He spoke on the panel about his Twitter conversations with then-Oakland Athletics and current Arizona Diamondbacks pitcher Brandon McCarthy about pitch types and talked in the Q&A about the other players who have come to embrace the PITCHf/x data. Here's the text, edited slightly for length, which also touches on applications to DIPS theory and implementation of FIELDf/x findings through proper coaching.
ZL: Could you give a brief explanation of why PITCHf/x is free and the rest of them aren't?
HP: It was an unproven thing. Sportvision partnered with Major League Baseball Advanced Media to make it a mandatory thing for all the teams. So in 2008, they all had the data. Why it was shared publicly, I don't know. I can see why they had the relationships, but my theory is that they didn't know what to do with the data. Sportvision had no analyst capabilities. They were basically supporting broadcasters and were like 'we need analysts.' So with BAM, they tried to open the data up, I guess. Because that's what they did later with HITf/x and FIELDf/x. So even though it's private, we had our hands on small parts of it. They were able to help them refine the product. … That's part of this dynamic is if you put it out there, you can get the innovation. I think because PITCHf/x was the first, it made it possible and may have even made it necessary. I don't think that's ever going to happen again.
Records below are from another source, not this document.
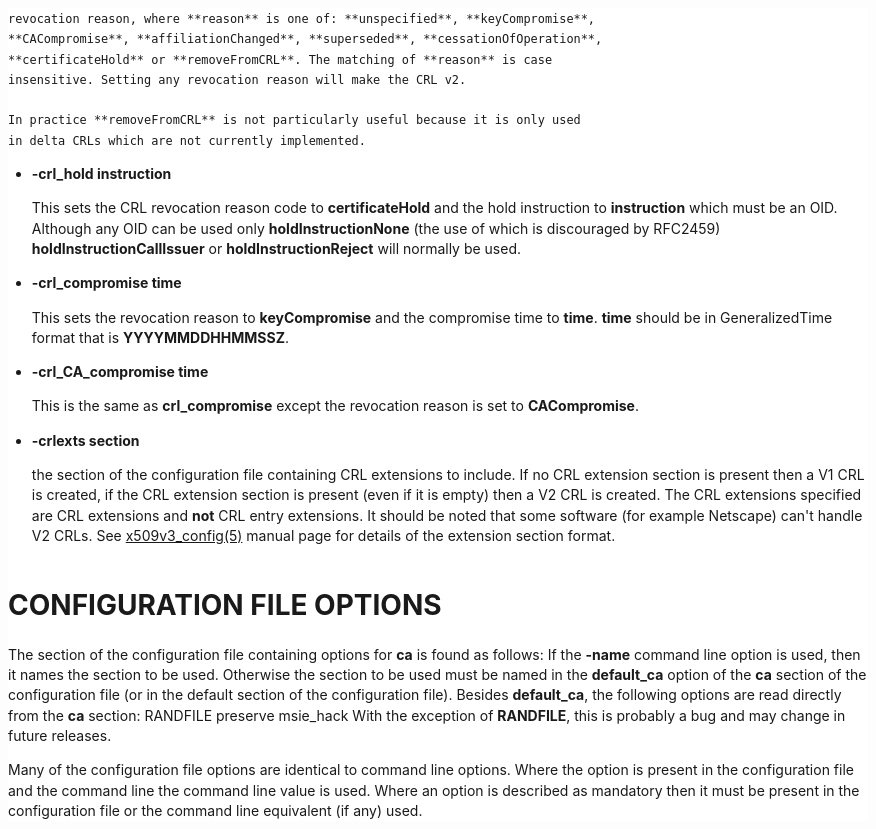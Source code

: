     revocation reason, where **reason** is one of: **unspecified**, **keyCompromise**,
    **CACompromise**, **affiliationChanged**, **superseded**, **cessationOfOperation**,
    **certificateHold** or **removeFromCRL**. The matching of **reason** is case
    insensitive. Setting any revocation reason will make the CRL v2.

    In practice **removeFromCRL** is not particularly useful because it is only used
    in delta CRLs which are not currently implemented.

- **-crl\_hold instruction**

    This sets the CRL revocation reason code to **certificateHold** and the hold
    instruction to **instruction** which must be an OID. Although any OID can be
    used only **holdInstructionNone** (the use of which is discouraged by RFC2459)
    **holdInstructionCallIssuer** or **holdInstructionReject** will normally be used.

- **-crl\_compromise time**

    This sets the revocation reason to **keyCompromise** and the compromise time to
    **time**. **time** should be in GeneralizedTime format that is **YYYYMMDDHHMMSSZ**.

- **-crl\_CA\_compromise time**

    This is the same as **crl\_compromise** except the revocation reason is set to
    **CACompromise**.

- **-crlexts section**

    the section of the configuration file containing CRL extensions to
    include. If no CRL extension section is present then a V1 CRL is
    created, if the CRL extension section is present (even if it is
    empty) then a V2 CRL is created. The CRL extensions specified are
    CRL extensions and **not** CRL entry extensions.  It should be noted
    that some software (for example Netscape) can't handle V2 CRLs. See
    [x509v3\_config(5)](http://man.he.net/man5/x509v3_config) manual page for details of the
    extension section format.

# CONFIGURATION FILE OPTIONS

The section of the configuration file containing options for **ca**
is found as follows: If the **-name** command line option is used,
then it names the section to be used. Otherwise the section to
be used must be named in the **default\_ca** option of the **ca** section
of the configuration file (or in the default section of the
configuration file). Besides **default\_ca**, the following options are
read directly from the **ca** section:
 RANDFILE
 preserve
 msie\_hack
With the exception of **RANDFILE**, this is probably a bug and may
change in future releases.

Many of the configuration file options are identical to command line
options. Where the option is present in the configuration file
and the command line the command line value is used. Where an
option is described as mandatory then it must be present in
the configuration file or the command line equivalent (if
any) used.
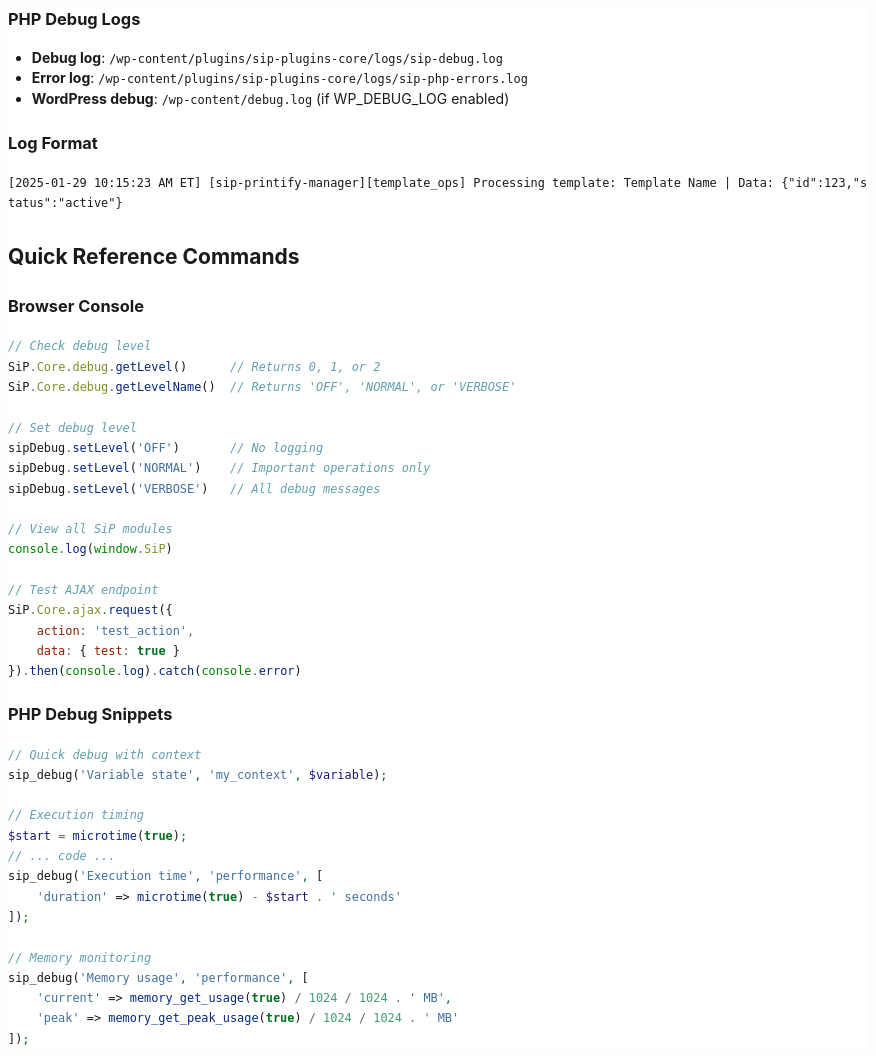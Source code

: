 ### PHP Debug Logs
- **Debug log**: `/wp-content/plugins/sip-plugins-core/logs/sip-debug.log`
- **Error log**: `/wp-content/plugins/sip-plugins-core/logs/sip-php-errors.log`
- **WordPress debug**: `/wp-content/debug.log` (if WP_DEBUG_LOG enabled)

### Log Format
```
[2025-01-29 10:15:23 AM ET] [sip-printify-manager][template_ops] Processing template: Template Name | Data: {"id":123,"status":"active"}
```

## Quick Reference Commands

### Browser Console
```javascript
// Check debug level
SiP.Core.debug.getLevel()      // Returns 0, 1, or 2
SiP.Core.debug.getLevelName()  // Returns 'OFF', 'NORMAL', or 'VERBOSE'

// Set debug level
sipDebug.setLevel('OFF')       // No logging
sipDebug.setLevel('NORMAL')    // Important operations only
sipDebug.setLevel('VERBOSE')   // All debug messages

// View all SiP modules
console.log(window.SiP)

// Test AJAX endpoint
SiP.Core.ajax.request({
    action: 'test_action',
    data: { test: true }
}).then(console.log).catch(console.error)
```

### PHP Debug Snippets
```php
// Quick debug with context
sip_debug('Variable state', 'my_context', $variable);

// Execution timing
$start = microtime(true);
// ... code ...
sip_debug('Execution time', 'performance', [
    'duration' => microtime(true) - $start . ' seconds'
]);

// Memory monitoring
sip_debug('Memory usage', 'performance', [
    'current' => memory_get_usage(true) / 1024 / 1024 . ' MB',
    'peak' => memory_get_peak_usage(true) / 1024 / 1024 . ' MB'
]);
```
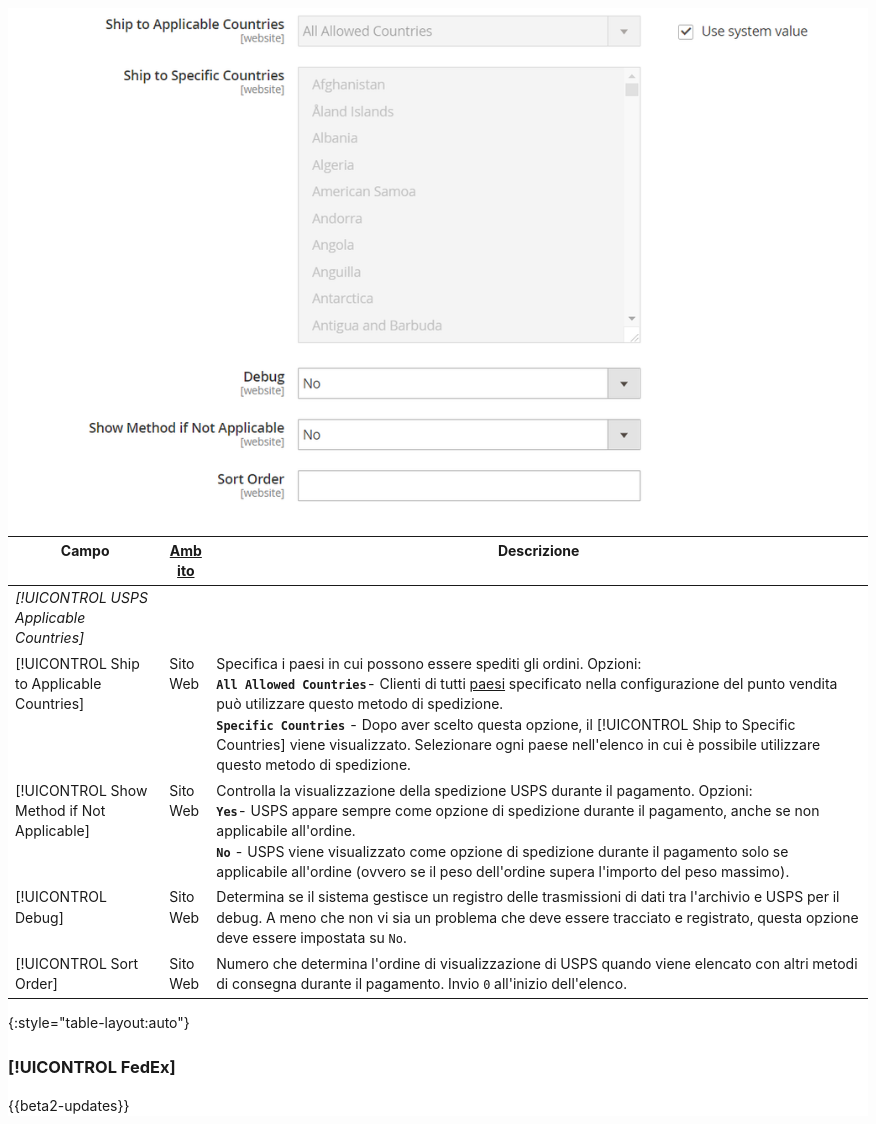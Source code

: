![Paesi USPS applicabili](./assets/delivery-methods-usps-countries.png)



| Campo | [Ambito](../../getting-started/websites-stores-views.md#scope-settings) | Descrizione |
|--- |--- |--- |
| _[!UICONTROL USPS Applicable Countries]_ |  |  |
| [!UICONTROL Ship to Applicable Countries] | Sito Web | Specifica i paesi in cui possono essere spediti gli ordini. Opzioni: <br/>**`All Allowed Countries`**- Clienti di tutti [paesi](../../getting-started/store-details.md#country-options) specificato nella configurazione del punto vendita può utilizzare questo metodo di spedizione.<br/>**`Specific Countries`** - Dopo aver scelto questa opzione, il [!UICONTROL Ship to Specific Countries] viene visualizzato. Selezionare ogni paese nell&#39;elenco in cui è possibile utilizzare questo metodo di spedizione. |
| [!UICONTROL Show Method if Not Applicable] | Sito Web | Controlla la visualizzazione della spedizione USPS durante il pagamento. Opzioni: <br/>**`Yes`**- USPS appare sempre come opzione di spedizione durante il pagamento, anche se non applicabile all&#39;ordine.<br/>**`No`** - USPS viene visualizzato come opzione di spedizione durante il pagamento solo se applicabile all&#39;ordine (ovvero se il peso dell&#39;ordine supera l&#39;importo del peso massimo). |
| [!UICONTROL Debug] | Sito Web | Determina se il sistema gestisce un registro delle trasmissioni di dati tra l&#39;archivio e USPS per il debug. A meno che non vi sia un problema che deve essere tracciato e registrato, questa opzione deve essere impostata su `No`. |
| [!UICONTROL Sort Order] | Sito Web | Numero che determina l&#39;ordine di visualizzazione di USPS quando viene elencato con altri metodi di consegna durante il pagamento. Invio `0` all&#39;inizio dell&#39;elenco. |

{:style=&quot;table-layout:auto&quot;}

### [!UICONTROL FedEx]

{{beta2-updates}}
ZL: Were there some ill effects of it? I know you mentioned during the panel that you weren't sure it was the right thing to do to make it public.
HP: I mean from their business perspective. Has it been profitable? It sounds like they had challenges coming up with a way to monetize PITCHf/x. … I think it was so new and so unknown what could possibly be done and the first level of interest in adopting it was on Major League Baseball Advanced Media. They wanted to have it for the entertainment value of the game. It was a good thing because it was necessary because the data has gotten a lot better. People like me and (BP alum and Astros analyst) Mike Fast and whatnot who have worked with it have given them feedback.
ZL: In HITf/x, what components go into the general realm of "quality of contact?"
HP: You basically get the velocity.
ZL: Which is a vector?
HP: They give you actually all three vectors. You get the X, Y, Z of velocity and you can combine those together and say this is the speed. You can't tell if it was off the barrel of the bat – they don't have that impact – but they do have the velocity and the angle. You can tell how hard a ball was hit. I'm not sure you can tell if it was a line drive or a fly ball. I'm not sure you can tell if it was a ground ball or a line drive. With the sample data set I did some charting to show those overlaps – so you can have trajectory and speed that are the same but human tagging is very different.
ZL: Because you don't know the spin?
HP: Part of it could be the spin. Part of it could also be that there's a big thing where it's a line drive if it's a hit, it's a fly ball if it's caught (in human tagging). That's overstating the problem but that's what happens a lot. I think Colin Wyers found that bias analytically (Here’s some of Wyers’ writing on the topic.) Also, if the ball skips through the infield in one bounce and just catches the back of the dirt, is that a ground ball or a line drive? A different person may answer that differently even though stringers are all given the same training and retraining. There have been situations where stringers have to go back and retrain because there were parks where you never ever had a line drive home run. There were parks that had tons of line drive home runs. I was finding park effects that were really stringer effects and I wrote about that a few years ago. So we try to match the HITf/x data to the tags. You don't know if it's the spin or if the tag's wrong. It's kind of a tricky conundrum, which is why FIELDf/x gives you the whole trajectory.
ZL: Does the quality of contact data poke holes in DIPS theory or supplement DIPS theory?
HP: Supplement. Basically what you're saying is that the pitcher can only control so much. What he may be able to control in some circumstances is the quality of contact, because there are some pitchers who for their career, beat DIPS and there are pitchers who do worse. You could probably find those guys who aren't getting as hard of an impact off the bat. You have to look through a lot of data and get a lot of patterns and regress it and understand it a little bit – kind of swim in it – but you could probably figure out where it's meaningful in terms of quality of pitching and how stable it is.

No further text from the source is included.